MATERIAL TO PROCESS:
# # # # # # #

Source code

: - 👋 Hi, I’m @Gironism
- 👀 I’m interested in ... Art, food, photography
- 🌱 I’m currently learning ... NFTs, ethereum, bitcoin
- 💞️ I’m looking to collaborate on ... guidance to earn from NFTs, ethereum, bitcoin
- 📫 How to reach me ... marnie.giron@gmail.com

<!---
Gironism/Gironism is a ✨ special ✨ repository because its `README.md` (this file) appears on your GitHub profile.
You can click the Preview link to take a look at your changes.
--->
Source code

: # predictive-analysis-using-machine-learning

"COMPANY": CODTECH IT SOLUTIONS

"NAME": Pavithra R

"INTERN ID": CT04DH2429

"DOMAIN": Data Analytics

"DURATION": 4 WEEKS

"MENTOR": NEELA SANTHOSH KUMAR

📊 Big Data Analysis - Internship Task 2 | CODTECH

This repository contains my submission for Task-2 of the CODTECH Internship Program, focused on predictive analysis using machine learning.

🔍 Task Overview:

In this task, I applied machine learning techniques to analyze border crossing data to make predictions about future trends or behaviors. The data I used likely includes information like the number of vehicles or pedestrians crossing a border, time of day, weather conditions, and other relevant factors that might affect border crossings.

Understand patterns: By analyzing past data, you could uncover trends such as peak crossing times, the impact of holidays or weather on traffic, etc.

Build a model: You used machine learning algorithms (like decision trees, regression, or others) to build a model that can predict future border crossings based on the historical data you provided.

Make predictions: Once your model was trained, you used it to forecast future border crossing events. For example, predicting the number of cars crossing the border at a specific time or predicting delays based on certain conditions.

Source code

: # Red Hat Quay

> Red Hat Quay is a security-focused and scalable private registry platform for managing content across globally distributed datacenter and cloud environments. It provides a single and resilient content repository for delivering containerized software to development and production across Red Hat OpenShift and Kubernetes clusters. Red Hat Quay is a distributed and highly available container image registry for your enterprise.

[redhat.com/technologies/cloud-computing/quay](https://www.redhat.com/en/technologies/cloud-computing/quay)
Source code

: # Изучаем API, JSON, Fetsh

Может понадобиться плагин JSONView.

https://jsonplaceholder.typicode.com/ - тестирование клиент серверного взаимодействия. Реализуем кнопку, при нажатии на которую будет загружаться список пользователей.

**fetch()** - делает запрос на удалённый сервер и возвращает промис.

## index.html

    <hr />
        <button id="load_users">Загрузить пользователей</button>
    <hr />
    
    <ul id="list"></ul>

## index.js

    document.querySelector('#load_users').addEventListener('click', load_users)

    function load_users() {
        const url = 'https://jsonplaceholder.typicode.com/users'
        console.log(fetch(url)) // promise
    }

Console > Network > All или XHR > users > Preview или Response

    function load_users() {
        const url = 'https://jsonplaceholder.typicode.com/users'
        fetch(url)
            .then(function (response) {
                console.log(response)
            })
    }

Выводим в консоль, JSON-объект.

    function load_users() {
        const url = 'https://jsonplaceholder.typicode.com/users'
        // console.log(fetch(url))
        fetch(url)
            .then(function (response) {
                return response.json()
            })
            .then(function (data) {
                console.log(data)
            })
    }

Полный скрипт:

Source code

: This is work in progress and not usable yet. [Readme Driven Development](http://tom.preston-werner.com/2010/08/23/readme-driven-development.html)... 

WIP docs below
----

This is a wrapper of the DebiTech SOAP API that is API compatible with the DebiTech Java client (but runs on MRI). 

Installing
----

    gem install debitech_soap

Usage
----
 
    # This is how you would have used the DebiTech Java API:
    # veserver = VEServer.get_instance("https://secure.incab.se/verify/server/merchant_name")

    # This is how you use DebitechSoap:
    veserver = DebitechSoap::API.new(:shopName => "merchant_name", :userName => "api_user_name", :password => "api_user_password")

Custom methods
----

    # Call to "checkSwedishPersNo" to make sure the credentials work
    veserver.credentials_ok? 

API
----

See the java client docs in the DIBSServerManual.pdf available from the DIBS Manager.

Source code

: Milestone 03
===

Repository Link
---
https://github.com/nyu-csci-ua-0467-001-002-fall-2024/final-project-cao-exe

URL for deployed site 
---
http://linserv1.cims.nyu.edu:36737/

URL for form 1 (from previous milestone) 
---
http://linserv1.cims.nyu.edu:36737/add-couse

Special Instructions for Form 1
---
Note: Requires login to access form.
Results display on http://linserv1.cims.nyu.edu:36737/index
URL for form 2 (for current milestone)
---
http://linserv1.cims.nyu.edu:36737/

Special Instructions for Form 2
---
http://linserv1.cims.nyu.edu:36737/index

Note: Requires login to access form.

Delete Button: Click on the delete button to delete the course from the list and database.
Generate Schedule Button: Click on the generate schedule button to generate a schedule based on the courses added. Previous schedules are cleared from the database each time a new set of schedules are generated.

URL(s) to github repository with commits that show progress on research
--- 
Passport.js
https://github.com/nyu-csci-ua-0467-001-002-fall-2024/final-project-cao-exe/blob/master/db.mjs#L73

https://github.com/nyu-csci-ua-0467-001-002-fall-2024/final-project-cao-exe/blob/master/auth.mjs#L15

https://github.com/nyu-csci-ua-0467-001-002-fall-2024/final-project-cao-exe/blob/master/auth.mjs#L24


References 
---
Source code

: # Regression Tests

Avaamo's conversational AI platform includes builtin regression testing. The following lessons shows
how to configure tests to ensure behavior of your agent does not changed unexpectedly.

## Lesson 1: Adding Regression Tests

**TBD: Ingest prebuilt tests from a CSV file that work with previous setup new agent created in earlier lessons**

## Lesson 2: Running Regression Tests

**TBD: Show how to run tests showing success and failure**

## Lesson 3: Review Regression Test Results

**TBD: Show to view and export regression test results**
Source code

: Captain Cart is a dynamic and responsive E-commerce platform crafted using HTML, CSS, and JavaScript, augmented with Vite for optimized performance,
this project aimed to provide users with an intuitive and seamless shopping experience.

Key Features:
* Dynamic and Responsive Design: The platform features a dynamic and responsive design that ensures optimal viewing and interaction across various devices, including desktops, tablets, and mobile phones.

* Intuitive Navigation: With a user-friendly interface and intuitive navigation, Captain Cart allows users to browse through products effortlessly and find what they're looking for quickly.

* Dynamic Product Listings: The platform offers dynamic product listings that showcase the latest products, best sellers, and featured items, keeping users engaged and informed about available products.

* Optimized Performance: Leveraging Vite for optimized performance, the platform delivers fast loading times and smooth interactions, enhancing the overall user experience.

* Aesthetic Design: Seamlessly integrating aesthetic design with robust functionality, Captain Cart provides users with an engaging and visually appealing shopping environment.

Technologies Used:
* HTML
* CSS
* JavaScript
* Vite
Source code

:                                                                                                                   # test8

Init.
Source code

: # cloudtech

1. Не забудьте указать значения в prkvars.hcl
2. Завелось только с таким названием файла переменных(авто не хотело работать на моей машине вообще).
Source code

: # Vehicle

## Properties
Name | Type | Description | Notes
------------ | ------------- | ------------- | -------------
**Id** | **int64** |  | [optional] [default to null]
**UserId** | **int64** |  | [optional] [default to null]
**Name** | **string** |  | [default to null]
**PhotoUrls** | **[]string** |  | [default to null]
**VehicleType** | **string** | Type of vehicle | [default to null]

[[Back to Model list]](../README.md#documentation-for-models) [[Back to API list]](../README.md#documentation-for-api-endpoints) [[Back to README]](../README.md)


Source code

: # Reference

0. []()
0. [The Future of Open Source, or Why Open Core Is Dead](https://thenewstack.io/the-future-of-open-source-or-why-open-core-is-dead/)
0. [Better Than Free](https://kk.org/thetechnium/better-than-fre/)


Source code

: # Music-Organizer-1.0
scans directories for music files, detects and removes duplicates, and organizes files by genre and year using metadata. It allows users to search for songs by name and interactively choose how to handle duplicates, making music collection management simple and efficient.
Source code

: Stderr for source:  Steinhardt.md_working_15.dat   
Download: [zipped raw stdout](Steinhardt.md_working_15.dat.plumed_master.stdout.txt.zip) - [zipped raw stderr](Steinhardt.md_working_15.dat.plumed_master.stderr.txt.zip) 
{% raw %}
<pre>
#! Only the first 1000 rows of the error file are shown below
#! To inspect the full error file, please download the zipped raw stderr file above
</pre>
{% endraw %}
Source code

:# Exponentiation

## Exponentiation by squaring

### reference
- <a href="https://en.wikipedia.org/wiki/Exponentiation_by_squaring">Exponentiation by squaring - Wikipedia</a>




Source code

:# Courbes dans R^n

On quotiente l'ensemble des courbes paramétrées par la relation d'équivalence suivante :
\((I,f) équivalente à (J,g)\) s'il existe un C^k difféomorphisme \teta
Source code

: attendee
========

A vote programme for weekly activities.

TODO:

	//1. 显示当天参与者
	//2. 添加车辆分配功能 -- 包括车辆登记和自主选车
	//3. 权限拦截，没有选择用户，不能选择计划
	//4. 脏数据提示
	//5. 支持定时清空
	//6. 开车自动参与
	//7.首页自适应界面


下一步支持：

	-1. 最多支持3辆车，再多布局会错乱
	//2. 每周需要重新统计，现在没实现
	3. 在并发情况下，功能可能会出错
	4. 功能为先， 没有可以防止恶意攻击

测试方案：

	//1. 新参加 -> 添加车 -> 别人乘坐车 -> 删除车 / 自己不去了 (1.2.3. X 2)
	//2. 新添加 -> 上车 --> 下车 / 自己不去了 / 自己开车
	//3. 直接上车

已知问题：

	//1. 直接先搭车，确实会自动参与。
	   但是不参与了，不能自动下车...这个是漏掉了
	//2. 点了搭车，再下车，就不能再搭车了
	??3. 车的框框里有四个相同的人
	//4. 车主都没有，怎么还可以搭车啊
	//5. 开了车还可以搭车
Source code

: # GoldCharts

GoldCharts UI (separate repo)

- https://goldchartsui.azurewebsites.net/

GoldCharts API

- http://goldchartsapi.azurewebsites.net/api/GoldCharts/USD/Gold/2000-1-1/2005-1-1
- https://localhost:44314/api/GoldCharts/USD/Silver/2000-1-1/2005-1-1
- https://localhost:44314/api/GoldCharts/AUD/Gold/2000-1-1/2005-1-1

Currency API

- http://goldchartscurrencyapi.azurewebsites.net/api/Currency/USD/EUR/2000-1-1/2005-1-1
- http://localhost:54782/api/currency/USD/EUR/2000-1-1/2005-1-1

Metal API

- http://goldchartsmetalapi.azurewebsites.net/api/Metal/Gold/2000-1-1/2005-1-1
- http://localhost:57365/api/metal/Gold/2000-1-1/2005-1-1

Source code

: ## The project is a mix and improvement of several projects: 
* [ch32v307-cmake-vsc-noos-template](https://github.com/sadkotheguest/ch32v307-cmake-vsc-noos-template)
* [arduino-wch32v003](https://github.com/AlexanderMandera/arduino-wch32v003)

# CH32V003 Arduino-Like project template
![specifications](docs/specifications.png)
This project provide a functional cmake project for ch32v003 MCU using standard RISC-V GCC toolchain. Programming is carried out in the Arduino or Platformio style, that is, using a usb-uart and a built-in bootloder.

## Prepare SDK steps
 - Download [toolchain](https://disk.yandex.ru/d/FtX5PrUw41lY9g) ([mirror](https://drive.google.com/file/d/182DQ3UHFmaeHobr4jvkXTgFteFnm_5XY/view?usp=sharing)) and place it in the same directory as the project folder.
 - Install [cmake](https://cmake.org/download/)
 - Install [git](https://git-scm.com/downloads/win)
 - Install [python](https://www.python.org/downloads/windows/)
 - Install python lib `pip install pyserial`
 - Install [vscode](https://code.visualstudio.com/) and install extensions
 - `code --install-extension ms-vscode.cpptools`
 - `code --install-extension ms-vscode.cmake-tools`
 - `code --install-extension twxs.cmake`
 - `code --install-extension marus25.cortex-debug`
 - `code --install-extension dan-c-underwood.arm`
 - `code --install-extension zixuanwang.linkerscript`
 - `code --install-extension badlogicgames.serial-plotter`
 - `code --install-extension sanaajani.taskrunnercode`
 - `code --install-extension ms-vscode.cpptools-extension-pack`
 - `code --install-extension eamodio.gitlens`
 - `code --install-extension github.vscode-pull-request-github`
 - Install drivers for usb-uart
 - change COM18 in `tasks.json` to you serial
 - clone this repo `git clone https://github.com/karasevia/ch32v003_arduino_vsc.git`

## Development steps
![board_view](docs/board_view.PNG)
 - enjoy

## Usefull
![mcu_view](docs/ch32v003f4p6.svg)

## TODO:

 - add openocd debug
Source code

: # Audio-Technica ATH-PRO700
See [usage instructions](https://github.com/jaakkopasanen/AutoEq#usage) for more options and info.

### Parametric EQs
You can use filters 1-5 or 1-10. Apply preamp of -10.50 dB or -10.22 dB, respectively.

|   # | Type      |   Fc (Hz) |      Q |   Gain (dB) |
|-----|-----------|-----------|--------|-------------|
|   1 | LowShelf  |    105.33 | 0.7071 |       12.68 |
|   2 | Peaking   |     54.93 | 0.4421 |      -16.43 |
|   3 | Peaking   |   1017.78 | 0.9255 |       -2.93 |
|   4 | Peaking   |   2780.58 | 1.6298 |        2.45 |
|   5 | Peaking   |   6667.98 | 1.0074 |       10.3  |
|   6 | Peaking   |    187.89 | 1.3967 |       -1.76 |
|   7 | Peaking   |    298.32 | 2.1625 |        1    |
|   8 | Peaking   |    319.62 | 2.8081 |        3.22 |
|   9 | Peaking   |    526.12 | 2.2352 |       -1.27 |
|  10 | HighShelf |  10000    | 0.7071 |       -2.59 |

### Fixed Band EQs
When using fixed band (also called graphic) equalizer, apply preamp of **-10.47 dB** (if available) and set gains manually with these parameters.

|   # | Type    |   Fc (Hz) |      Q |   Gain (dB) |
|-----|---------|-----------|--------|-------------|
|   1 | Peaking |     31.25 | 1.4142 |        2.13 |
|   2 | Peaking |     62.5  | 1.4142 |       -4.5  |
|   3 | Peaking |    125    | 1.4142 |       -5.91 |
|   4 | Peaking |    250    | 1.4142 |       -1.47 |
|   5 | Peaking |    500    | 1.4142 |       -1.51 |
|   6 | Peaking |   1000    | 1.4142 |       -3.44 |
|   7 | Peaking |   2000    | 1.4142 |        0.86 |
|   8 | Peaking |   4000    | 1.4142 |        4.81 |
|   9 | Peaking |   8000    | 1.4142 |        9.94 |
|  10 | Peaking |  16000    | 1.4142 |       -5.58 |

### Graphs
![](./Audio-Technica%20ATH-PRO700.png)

# # # # # # #

Exactly the lines from the start of the entries through the one bearing "Gironism/Gironism is a" are to be output, with both ends included.

Source code

: - 👋 Hi, I’m @Gironism
- 👀 I’m interested in ... Art, food, photography
- 🌱 I’m currently learning ... NFTs, ethereum, bitcoin
- 💞️ I’m looking to collaborate on ... guidance to earn from NFTs, ethereum, bitcoin
- 📫 How to reach me ... marnie.giron@gmail.com

<!---
Gironism/Gironism is a ✨ special ✨ repository because its `README.md` (this file) appears on your GitHub profile.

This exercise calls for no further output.